Minutes later, we pulled into a drive way of an unlit house. From the light of the stars and moon, I could slightly tell the color: a blue faded with age in parts with white trimmings around the doors. It was a modest home, I thought when looking at the home. And through the tiny tour from the front door to her room, it only validated my impression. Still, it was perfect for me.
Mom soon ushered me upstairs and to the last door to the right, conveniently placed next to the bathroom that was across the hall, two feet over. When she opened the door, I saw that it was quaint. We were both waiting for some of my things to fill it out, so not much was placed into the room. There was a twin bed in the middle of the left wall, blanketed with a comforter that was a modest red and gold, designed in a bunch of hollowed boxes intermingled. Two nightstands guarded the two sides were a mahogany wood. The one nearest the door had a lamp colored gold with a red shade. The other had been toped off with a vase holding a single flower. It was only until later that night, when I was in there alone, that I felt it to find it was fake. Which was better in a way, I hated to watching as, day by day, the flowers wilted and died. Off to the side more, held a desk with an achient looking computer. She said it wasn't much but it would handle to school stuff just fine. I liked it though, the idea she had given me my own computer. It was a hassel trying to wrangle the computer away from dad on the weekends back home.

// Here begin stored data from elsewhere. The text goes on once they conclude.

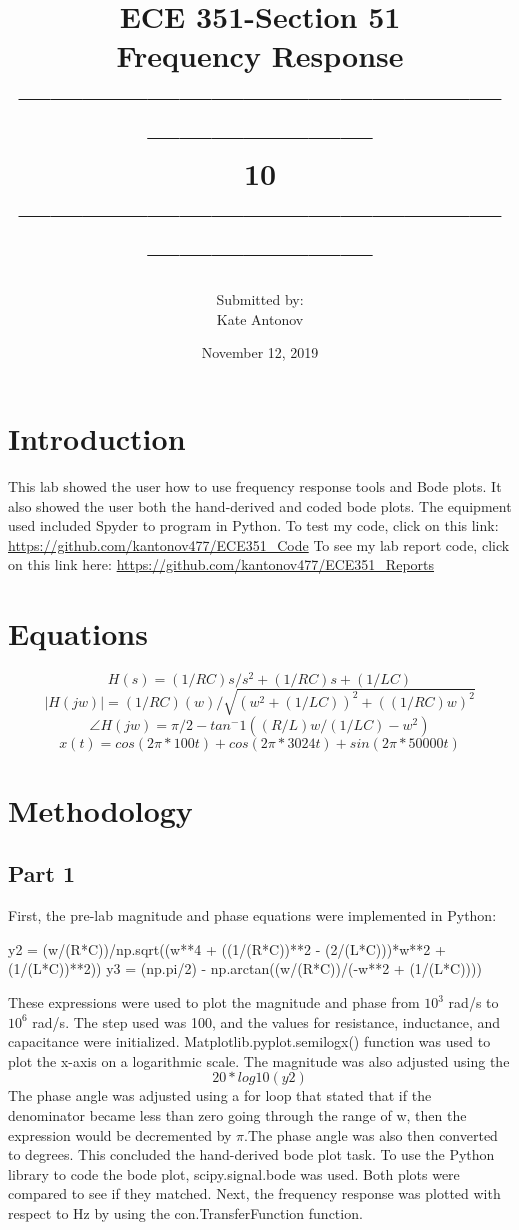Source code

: \documentclass[12pt]{article}
\title{ECE 351-Section 51 \\ Frequency Response
 \\ ------------------------------------------------------------------\\ 10 \\------------------------------------------------------------------}
\author{Submitted by: \\  Kate Antonov}
\date{November 12, 2019}
\begin{document}
\vspace{\fill}

\maketitle

\vspace{\fill}
\thispagestyle{empty}
\clearpage

\clearpage
\thispagestyle{empty}
\tableofcontents
\clearpage

\section{Introduction}
This lab showed the user how to use frequency response tools and Bode plots. It also showed the user both the hand-derived and coded bode plots.
\newline
The equipment used included Spyder to program in Python. To test my code, click on this link: 
\url{https://github.com/kantonov477/ECE351_Code}
\newline
To see my lab report code, click on this link here: 
\url{https://github.com/kantonov477/ECE351_Reports}
\section{Equations}
\[H(s) = (1/RC)s/s^2 + (1/RC)s + (1/LC)\]
\[|H(jw)| = (1/RC)(w)/\sqrt{(w^2 + (1/LC))^2 + ((1/RC)w)^2}\]
\[\angle H(jw) = \pi/2 - tan^-1((R/L)w/(1/LC)-w^2)\]
\[x(t) = cos(2\pi * 100t) + cos(2\pi * 3024t) + sin(2\pi * 50000t)\]
\section{Methodology}
\subsection{Part 1}
First, the pre-lab magnitude and phase equations were implemented in Python:
\begin{python}
y2 = (w/(R*C))/np.sqrt((w**4 + ((1/(R*C))**2 - (2/(L*C)))*w**2 + (1/(L*C))**2))
y3 = (np.pi/2) - np.arctan((w/(R*C))/(-w**2 + (1/(L*C))))
\end{python}
These expressions were used to plot the magnitude and phase from $10^3$ rad/s to $10^6$ rad/s. The step used was 100, and the values for resistance, inductance, and capacitance were initialized. Matplotlib.pyplot.semilogx() function was used to plot the x-axis on a logarithmic scale. The magnitude was also adjusted using the 
\[20*log10(y2)\]
The phase angle  was adjusted using a for loop that stated that if the denominator became less than zero going through the range of w, then the expression would be decremented by $\pi$.The phase angle was also then converted to degrees. This concluded the hand-derived bode plot task.\newline
To use the Python library to code the bode plot, scipy.signal.bode was used. Both plots were compared to see if they matched. Next, the frequency response was plotted with respect to Hz by using the con.TransferFunction function.
\end{document}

I spent the next week getting over my cold and "settling in" as my mom called it. I can't begin to tell you how many of my mother's friends stopped by to welcome me and how many dishes they brought. You know those cliché television shows when people brought dishes to "welcome you to the neighborhood?" Supposedly, that really does happen in the real world. There were so many sweets, I thought my teeth would fall out for sure. I used to really like sweets, but I haven't had any in so long.
Besides all the greeting, my stuff finally arrived in that U-Haul truck. Mom had asked the help of yet more friends in order to unload it all. She wouldn't even let me help. Instead, she had me sitting on the floor ("where it was warm and didn't call for heavy lifting," as she put it) in the living room for unpacking. Most of the friends were older that stopped by the shop regularly. With the whole small town thing going for Forks, they were all willing to help out. However, there was a boy just a tad younger than me, to stop by with his father. His name was Jacob. Before mom sent him to helping unload, she brought him over where I was literally elbows deep in those packing beady things; I never knew their real name.
He seems nice, though he had a thing about commenting on the number of boxes being carried in. I simply retorted, every time, with a snotty 'humph' and a small smile, and said that a girl liked her things. He just laughed, shook his head, and was gone for the next box. However, he'd come back for a next round.
Still, I feel like that was the first time that I thought I would do just fine here.